The Cat Art Show returns this week to celebrate a milestone. Starting Friday, the “Cat Art Show: The Tenth Anniversary” event will bring works from about 50 artists to Wallis Annenberg PetSpace in Playa Vista. From oil paintings to sculptures and tile mosaics, cats in all of their glory will have the run of the walls for three days. Also, for the first time, there will be a live pet adoption running concurrently with the show — paws and whiskers upstairs, cat-inspired art downstairs.
During the last decade, this group exhibition has become a must-see for gallery hoppers who have flocked to view the works of such boldface art-world names as Mark Ryden, Tracey Emin and Jill Greenberg. Likewise, cat lovers have often lined up at the art event, donning all manner of cat-covered paraphernalia to show their devotion to the animals of the hour. The Cat Art Show delivers just the right amount of camp but holds enough cool-kid appeal (think graphic artists Yusuke Hanai and Eric Haze) to attract those who don’t consider themselves furball fans.
“It’s grown to be a bit of everything — a lot more big collectors but a lot more of the general population too,” said Susan Michals, the Cat Art Show's founder and head curator.

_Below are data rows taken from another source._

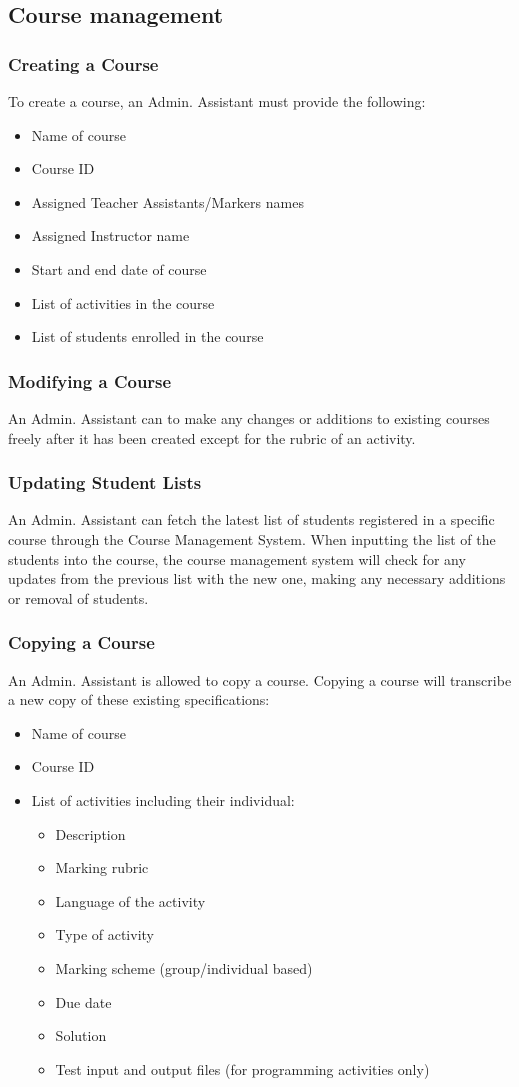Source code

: \documentclass{article}
\begin{document}
\subsection {Course management}
\subsubsection{Creating a Course \label{courseCreation}}
To create a course, an Admin. Assistant must provide the following:
\begin{itemize}
	\item Name of course
	\item Course ID
	\item Assigned Teacher Assistants/Markers names
	\item Assigned Instructor name
	\item Start and end date of course
	\item List of activities in the course
	\item List of students enrolled in the course
\end{itemize}
\subsubsection{Modifying a Course}
An Admin. Assistant can to make any changes or additions to existing courses
freely after it has been created except for the rubric of an activity.
\subsubsection{Updating Student Lists}
An Admin. Assistant can fetch the latest list of students registered in a
specific course through the Course Management System.
When inputting the list of the students into the course, the course management
system will check for any updates from the previous list with the new one,
making any necessary additions or removal of students.
\subsubsection{Copying a Course}
An Admin. Assistant is allowed to copy a course. Copying a course will transcribe a new copy of these existing specifications:
\begin{itemize}
  \item Name of course
  \item Course ID
  \item List of activities including their individual:
    \begin{itemize}
    \item Description
    \item Marking rubric
    \item Language of the activity
    \item Type of activity
    \item Marking scheme (group/individual based)
    \item Due date
    \item Solution
    \item Test input and output files (for programming activities only)
    \end {itemize}
\end {itemize}
\end{document}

Creating an event that celebrates Michals' two great loves was a no-brainer. She’s had cat companions her whole life, and she grew up with gallerist parents and has covered visual art extensively as a freelance journalist.
“I wanted to do a show that focused on emerging and established artists,” Michals said, “so I needed some great names to give validity … that this was a serious art show.”
To start, she approached artists she’d interviewed professionally or knew personally. The prompt she gave them was: “Cats as muse.” Shepard Fairey was among the first artists tapped for the inaugural show along with Gary Baseman and Tim Biskup.
Multimedia artist Britt Ehringer was another Angeleno who Michals approached back in 2014 and he eagerly agreed, enticed by the opportunity to raise funds for different animal charities. (Proceeds from the art sales benefit animal charities; this year’s is Wallis Annenberg PetSpace's Extraordinary Care Fund.) Each year since, he's submitted pieces that pair pop culture figures such as Scarface, Frida Kahlo and Tupac Shakur with clusters of cats.
“My other work’s not so pop art-y, so this is my space to play,” Ehringer said, speaking of his cat-related contributions.
This year’s entry, “Kobe Entering the Kingdom of Kittens,” depicts Kobe Bryant soaring through the heavens as a coterie of cuties gaze at him (though, of course, a few appear aloof). The Lakers legend is joined by one of the artist’s two cats, Tofu, seen floating in the piece’s upper right-hand corner.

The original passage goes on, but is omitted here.